= Instructions to follow =
Please copy out all lines of the entries that contain the word "codeofconduct".

= Exercise input =
···

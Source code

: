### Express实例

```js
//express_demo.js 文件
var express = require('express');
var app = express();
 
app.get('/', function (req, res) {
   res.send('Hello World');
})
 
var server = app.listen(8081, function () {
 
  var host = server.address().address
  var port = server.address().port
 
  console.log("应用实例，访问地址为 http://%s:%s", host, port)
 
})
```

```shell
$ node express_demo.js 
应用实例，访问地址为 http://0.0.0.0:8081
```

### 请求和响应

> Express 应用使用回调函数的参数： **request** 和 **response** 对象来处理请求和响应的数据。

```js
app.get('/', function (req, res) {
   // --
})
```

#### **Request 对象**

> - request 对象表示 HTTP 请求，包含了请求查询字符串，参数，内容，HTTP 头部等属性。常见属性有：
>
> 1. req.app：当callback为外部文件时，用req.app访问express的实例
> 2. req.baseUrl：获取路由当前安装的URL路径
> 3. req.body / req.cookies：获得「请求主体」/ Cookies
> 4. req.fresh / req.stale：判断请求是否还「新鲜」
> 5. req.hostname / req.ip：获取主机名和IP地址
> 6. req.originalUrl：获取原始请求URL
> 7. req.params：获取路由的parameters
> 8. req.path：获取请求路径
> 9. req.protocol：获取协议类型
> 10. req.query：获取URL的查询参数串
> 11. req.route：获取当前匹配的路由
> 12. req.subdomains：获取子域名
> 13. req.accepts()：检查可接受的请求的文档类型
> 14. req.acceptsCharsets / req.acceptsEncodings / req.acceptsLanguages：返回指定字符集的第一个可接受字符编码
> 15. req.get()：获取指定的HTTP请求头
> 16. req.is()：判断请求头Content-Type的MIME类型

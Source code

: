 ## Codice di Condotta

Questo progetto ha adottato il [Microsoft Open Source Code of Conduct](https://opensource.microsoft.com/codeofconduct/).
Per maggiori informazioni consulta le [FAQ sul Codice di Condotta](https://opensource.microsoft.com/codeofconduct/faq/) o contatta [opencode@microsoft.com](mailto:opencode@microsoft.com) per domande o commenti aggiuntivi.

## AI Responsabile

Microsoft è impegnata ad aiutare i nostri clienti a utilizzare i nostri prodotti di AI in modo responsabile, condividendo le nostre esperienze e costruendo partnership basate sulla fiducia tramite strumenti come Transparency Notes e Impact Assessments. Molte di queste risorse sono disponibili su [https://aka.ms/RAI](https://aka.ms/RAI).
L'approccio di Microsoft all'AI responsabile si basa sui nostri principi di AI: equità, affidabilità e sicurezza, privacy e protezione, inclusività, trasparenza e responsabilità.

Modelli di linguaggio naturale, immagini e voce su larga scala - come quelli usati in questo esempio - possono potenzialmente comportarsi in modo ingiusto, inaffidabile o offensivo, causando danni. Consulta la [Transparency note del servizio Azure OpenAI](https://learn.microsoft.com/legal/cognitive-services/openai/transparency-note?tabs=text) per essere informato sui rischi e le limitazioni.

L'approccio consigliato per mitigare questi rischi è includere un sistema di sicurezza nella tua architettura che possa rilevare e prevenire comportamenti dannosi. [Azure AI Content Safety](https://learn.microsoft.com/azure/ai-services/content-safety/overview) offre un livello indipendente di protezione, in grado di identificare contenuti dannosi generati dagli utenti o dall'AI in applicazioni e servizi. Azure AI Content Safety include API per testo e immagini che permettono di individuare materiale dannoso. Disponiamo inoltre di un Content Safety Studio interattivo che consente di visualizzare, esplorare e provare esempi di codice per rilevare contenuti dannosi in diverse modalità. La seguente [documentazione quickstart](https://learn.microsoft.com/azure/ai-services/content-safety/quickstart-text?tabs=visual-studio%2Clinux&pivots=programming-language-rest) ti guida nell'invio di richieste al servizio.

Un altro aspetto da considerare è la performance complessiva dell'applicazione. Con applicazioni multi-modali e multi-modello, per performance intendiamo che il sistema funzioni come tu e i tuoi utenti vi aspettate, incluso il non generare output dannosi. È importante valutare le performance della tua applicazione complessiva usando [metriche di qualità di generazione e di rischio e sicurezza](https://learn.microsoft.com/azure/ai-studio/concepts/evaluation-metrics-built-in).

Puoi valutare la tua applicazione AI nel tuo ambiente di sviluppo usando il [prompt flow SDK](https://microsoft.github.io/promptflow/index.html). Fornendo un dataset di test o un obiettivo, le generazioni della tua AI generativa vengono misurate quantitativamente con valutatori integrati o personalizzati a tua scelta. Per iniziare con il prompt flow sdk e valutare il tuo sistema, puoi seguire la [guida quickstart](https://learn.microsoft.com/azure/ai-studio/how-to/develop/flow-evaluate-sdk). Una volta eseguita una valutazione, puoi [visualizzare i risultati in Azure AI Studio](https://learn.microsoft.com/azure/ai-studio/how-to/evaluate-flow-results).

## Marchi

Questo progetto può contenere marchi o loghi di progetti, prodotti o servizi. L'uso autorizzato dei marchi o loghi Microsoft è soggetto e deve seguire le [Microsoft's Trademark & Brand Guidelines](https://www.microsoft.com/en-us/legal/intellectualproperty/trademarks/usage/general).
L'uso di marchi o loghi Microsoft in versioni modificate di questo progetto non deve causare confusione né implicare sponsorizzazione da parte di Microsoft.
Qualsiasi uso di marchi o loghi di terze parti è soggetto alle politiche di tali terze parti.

···

= Solved exercise =
Questo progetto ha adottato il [Microsoft Open Source Code of Conduct](https://opensource.microsoft.com/codeofconduct/).
Per maggiori informazioni consulta le [FAQ sul Codice di Condotta](https://opensource.microsoft.com/codeofconduct/faq/) o contatta [opencode@microsoft.com](mailto:opencode@microsoft.com) per domande o commenti aggiuntivi.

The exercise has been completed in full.